In the previous subchapter, we built a data lake to analyze stored data. But much data arrives in real time, continuously: clicks on a website as users browse, sensor readings every second, transactions as they happen... How do you capture and process that continuous stream of data in the moment, without losing anything? That's what Amazon Kinesis is for, AWS's real-time (streaming) data service. We'll look at its two main components: Kinesis Data Streams and Kinesis Data Firehose.

The problem: data arriving non-stop, right now

Some data doesn't arrive "every now and then" in files, but as a continuous stream that never stops:

Examples of real-time (streaming) data:
   - Clicks and navigation from thousands of users on a website (every second)
   - IoT sensor readings (temperature, GPS...) every second
   - Financial transactions as they occur
   - Events from a live application

Processing this presents challenges: it arrives constantly and in large volume, you can't lose data, and often you want to react instantly (detect fraud while it's happening, not the next day). You need something capable of capturing and moving that continuous stream reliably and at scale.

What is streaming processing

Real-time data processing (streaming) consists of capturing and processing data as it is generated, continuously, instead of waiting to have a large batch and then processing it (which would be "batch" processing).

   Batch processing:   you wait → gather lots of data → process (later)
   Streaming processing: data arrives → you process it NOW (instantly)

Analogy: the difference is like a dam and a river. Batch processing is like a dam: you accumulate water and release it all at once every so often. Streaming is like a river that flows non-stop: the water (the data) passes by continuously and you use it as it flows. Kinesis is the "channel" prepared to manage that river of data without overflowing or losing anything.

What is Kinesis

Amazon Kinesis is the AWS family of services to capture, process, and analyze real-time (streaming) data at scale. It allows you to reliably ingest huge streams of continuous data. It has several components; we'll look at the two main ones.

Kinesis Data Streams: the real-time stream

Kinesis Data Streams captures a continuous stream of real-time data and makes it available for your applications to process instantly. Data enters the "stream" and your consumers (for example, Lambdas—remember that Kinesis can be a Lambda trigger, subchapter 14.2) read and process it in the moment.

Producers (web, sensors...) → Kinesis Data Streams → Consumers
   send data non-stop           (the live stream)      process INSTANTLY
                                                        (Lambda, analytics...)
  • Use case: when you need to react in real time to data (detect fraud instantly, alert on a sensor anomaly, update a live dashboard).
  • Key: data is available to be processed immediately, with minimal latency.

Analogy: Kinesis Data Streams is like a live conveyor belt where data passes by, and your workers (applications) pick it up and process it as it passes, without waiting.

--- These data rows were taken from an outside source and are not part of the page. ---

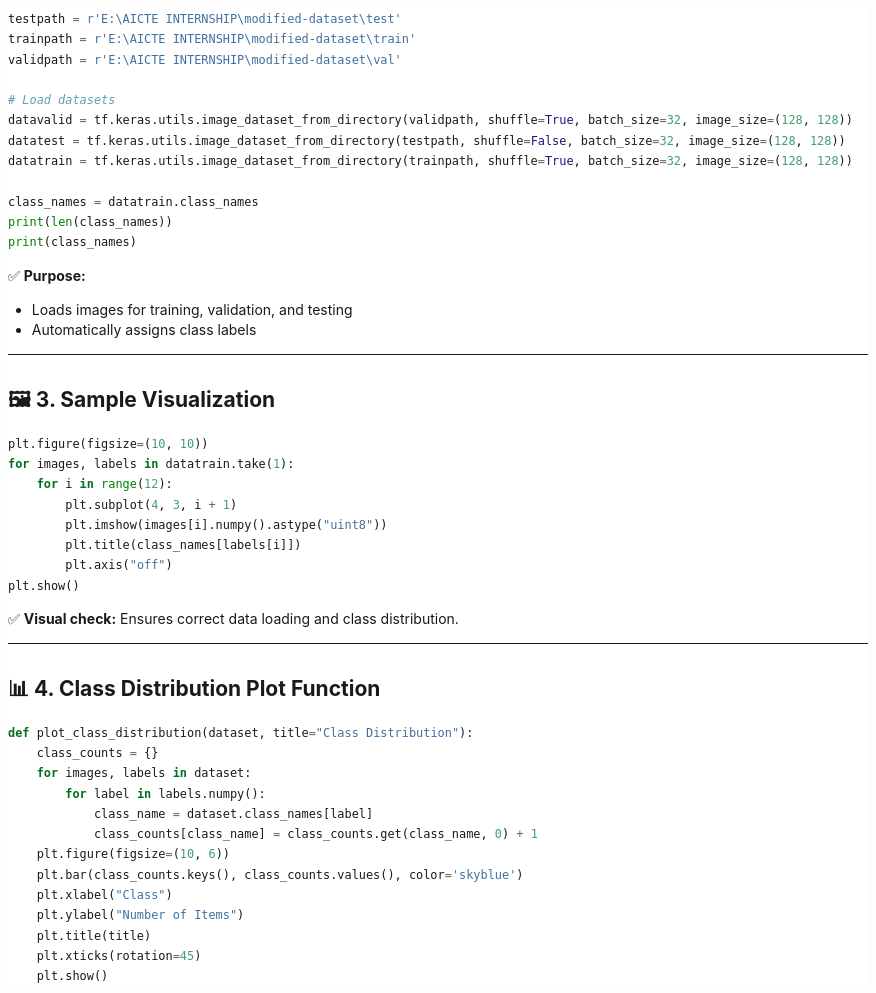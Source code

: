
 ```python
testpath = r'E:\AICTE INTERNSHIP\modified-dataset\test'
trainpath = r'E:\AICTE INTERNSHIP\modified-dataset\train'
validpath = r'E:\AICTE INTERNSHIP\modified-dataset\val'

# Load datasets
datavalid = tf.keras.utils.image_dataset_from_directory(validpath, shuffle=True, batch_size=32, image_size=(128, 128))
datatest = tf.keras.utils.image_dataset_from_directory(testpath, shuffle=False, batch_size=32, image_size=(128, 128))
datatrain = tf.keras.utils.image_dataset_from_directory(trainpath, shuffle=True, batch_size=32, image_size=(128, 128))

class_names = datatrain.class_names
print(len(class_names))
print(class_names)
```

✅ **Purpose:**

* Loads images for training, validation, and testing
* Automatically assigns class labels

---

## 🖼️ **3. Sample Visualization**

```python
plt.figure(figsize=(10, 10))
for images, labels in datatrain.take(1):
    for i in range(12):
        plt.subplot(4, 3, i + 1)
        plt.imshow(images[i].numpy().astype("uint8"))
        plt.title(class_names[labels[i]])
        plt.axis("off")
plt.show()
```

✅ **Visual check:** Ensures correct data loading and class distribution.

---

## 📊 **4. Class Distribution Plot Function**

```python
def plot_class_distribution(dataset, title="Class Distribution"):
    class_counts = {}
    for images, labels in dataset:
        for label in labels.numpy():
            class_name = dataset.class_names[label]
            class_counts[class_name] = class_counts.get(class_name, 0) + 1
    plt.figure(figsize=(10, 6))
    plt.bar(class_counts.keys(), class_counts.values(), color='skyblue')
    plt.xlabel("Class")
    plt.ylabel("Number of Items")
    plt.title(title)
    plt.xticks(rotation=45)
    plt.show()
```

Ideal when every piece of data matters now.

Kinesis Data Firehose: loading the stream into a destination

Kinesis Data Firehose focuses on something different: collecting a stream of data and automatically delivering it to a storage or analytics destination (like S3—your data lake from subchapter 29.1—, Redshift, etc.), without you having to program anything to manage it. It's the simplest way to load streaming data into a place to store or analyze it.

Producers → Kinesis Data Firehose → automatically delivers to S3 / Redshift / ...
   continuous data   (collects and loads)    (your data lake, data warehouse...)
  • Use case: when you want to send a stream of data to your data lake (S3) or another destination automatically and easily, without needing to process it instantly.
  • Key: it's fully managed and very easy: you configure the source and destination, and Firehose takes care of moving the data (it can even transform or batch it along the way).

Analogy: if Data Streams is a live conveyor belt, Firehose (whose name means "fire hose") is like a hose that channels the stream of data directly into the tank (S3). You don't worry about managing the belt or the workers: you just connect the hose to the tank and the data flows there automatically.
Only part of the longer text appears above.